L’histoire de Cuba ces cent quarante dernières années se confond avec sa lutte pour préserver l’identité et  l’indépendance nationales, et avec l’évolution de l’Empire étasunien, avec ses visées constantes de mainmise sur Cuba et avec les méthodes épouvantables auxquelles il recourt aujourd’hui pour maintenir sa domination sur le monde.

D’éminents historiens cubains ont abordé ces questions en profondeur à différents moments, dans d’excellents ouvrages qui méritent d’être mis à la portée de nos compatriotes.
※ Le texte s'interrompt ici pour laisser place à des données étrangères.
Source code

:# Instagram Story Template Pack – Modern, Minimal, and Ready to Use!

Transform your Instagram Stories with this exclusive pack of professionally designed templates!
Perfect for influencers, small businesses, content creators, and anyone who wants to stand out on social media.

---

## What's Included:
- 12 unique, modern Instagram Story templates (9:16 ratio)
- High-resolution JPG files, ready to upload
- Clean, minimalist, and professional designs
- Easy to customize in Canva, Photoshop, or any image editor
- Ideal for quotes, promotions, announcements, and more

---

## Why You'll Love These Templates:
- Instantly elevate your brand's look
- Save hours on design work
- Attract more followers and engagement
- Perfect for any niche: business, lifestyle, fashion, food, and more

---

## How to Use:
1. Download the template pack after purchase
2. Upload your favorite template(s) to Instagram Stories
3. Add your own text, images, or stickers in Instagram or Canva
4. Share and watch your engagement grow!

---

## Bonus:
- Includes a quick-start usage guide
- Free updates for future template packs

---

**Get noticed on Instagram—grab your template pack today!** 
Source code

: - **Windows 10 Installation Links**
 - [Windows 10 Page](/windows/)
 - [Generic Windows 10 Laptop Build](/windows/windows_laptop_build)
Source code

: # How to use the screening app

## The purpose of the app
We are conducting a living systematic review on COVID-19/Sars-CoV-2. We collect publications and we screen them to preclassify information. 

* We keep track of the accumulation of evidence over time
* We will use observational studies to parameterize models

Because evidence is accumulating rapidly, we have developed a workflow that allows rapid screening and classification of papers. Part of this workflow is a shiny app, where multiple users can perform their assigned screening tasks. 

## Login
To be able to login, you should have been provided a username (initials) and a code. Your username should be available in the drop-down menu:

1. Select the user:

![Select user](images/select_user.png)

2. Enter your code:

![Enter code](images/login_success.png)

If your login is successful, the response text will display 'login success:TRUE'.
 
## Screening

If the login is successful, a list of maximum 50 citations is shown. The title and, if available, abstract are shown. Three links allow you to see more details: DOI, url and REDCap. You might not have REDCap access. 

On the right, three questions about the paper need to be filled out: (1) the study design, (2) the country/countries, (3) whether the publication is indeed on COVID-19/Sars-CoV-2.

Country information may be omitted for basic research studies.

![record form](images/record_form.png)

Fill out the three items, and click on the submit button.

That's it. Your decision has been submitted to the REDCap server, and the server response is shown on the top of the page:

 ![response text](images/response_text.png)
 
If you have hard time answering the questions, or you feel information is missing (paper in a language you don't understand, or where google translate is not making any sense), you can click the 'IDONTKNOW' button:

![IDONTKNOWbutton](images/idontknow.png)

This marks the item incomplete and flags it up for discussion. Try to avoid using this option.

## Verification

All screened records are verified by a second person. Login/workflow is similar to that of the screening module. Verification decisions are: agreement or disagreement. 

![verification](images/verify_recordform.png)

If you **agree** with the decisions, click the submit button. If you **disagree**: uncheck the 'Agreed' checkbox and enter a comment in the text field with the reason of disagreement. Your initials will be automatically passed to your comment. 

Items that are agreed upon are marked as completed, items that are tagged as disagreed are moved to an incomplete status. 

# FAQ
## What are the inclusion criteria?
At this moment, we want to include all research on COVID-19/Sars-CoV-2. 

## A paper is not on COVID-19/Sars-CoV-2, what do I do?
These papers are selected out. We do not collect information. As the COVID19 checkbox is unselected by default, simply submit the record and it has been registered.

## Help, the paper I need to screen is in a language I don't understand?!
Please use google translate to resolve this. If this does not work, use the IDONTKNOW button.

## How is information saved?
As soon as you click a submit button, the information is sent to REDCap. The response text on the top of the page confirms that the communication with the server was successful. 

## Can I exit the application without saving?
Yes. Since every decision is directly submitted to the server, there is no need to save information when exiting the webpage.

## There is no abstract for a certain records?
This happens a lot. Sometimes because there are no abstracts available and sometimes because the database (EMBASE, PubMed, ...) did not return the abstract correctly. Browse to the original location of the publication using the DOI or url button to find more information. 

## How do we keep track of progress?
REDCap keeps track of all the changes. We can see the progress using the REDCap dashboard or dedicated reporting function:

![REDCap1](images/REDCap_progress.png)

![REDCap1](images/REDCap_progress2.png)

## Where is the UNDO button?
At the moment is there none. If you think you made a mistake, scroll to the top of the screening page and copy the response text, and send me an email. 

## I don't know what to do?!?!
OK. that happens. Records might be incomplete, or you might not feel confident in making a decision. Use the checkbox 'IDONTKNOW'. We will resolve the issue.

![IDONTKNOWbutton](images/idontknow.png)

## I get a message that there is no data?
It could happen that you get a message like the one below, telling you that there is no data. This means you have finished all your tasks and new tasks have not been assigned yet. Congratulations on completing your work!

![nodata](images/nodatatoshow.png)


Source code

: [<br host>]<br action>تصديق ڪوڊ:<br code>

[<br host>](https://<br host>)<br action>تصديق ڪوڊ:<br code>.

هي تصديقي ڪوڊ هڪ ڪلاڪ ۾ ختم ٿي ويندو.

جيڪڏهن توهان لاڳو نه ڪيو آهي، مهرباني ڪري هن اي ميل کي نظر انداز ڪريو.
Ces Réflexions s’adressent en particulier aux nouvelles générations, afin qu’elles connaissent des faits très important et décisifs dans les destinées de notre patrie.

PREMIÈRE PARTIE. L’amendement Platt imposé en annexe de la Constitution néocoloniale cubaine de 1901

La « doctrine du fruit mûr » remonte à 1823, quand elle fut formulée par John Quincy Adams, alors secrétaire d’Etat et ensuite président : compte tenu de la loi de la gravité politique, les Etats-Unis s’empareraient forcément de Cuba une fois rompue sa subordination coloniale à l’Espagne.

Prenant prétexte de l’explosion du cuirassé Maine dans la baie de La Havane ? un événement qui reste encore à élucider, mais qui fut utilisé pour déclarer la guerre à l’Espagne, de même que l’incident du golfe du Tonkin fut préfabriqué, comme cela a été prouvé, pour pouvoir attaquer le Vietnam du Nord  ? le président William McKinley entérina la Joint Resolution du Congrès du 20 avril 1898, qui signale « que le peuple de l’île de Cuba est et doit être de droit libre et indépendant », « que les Etats-Unis déclarent par la présente n’avoir ni le souhait ni l’intention d’exercer leur souveraineté, leur juridiction ou leur domination sur l’île, si ce n’est à des fins de pacification, et affirment leur décision, ceci fait, d’en laisser le gouvernement et la domination à son peuple ». La Joint Resolution autorisait le président à recourir à la force pour éliminer le gouvernement espagnol de Cuba.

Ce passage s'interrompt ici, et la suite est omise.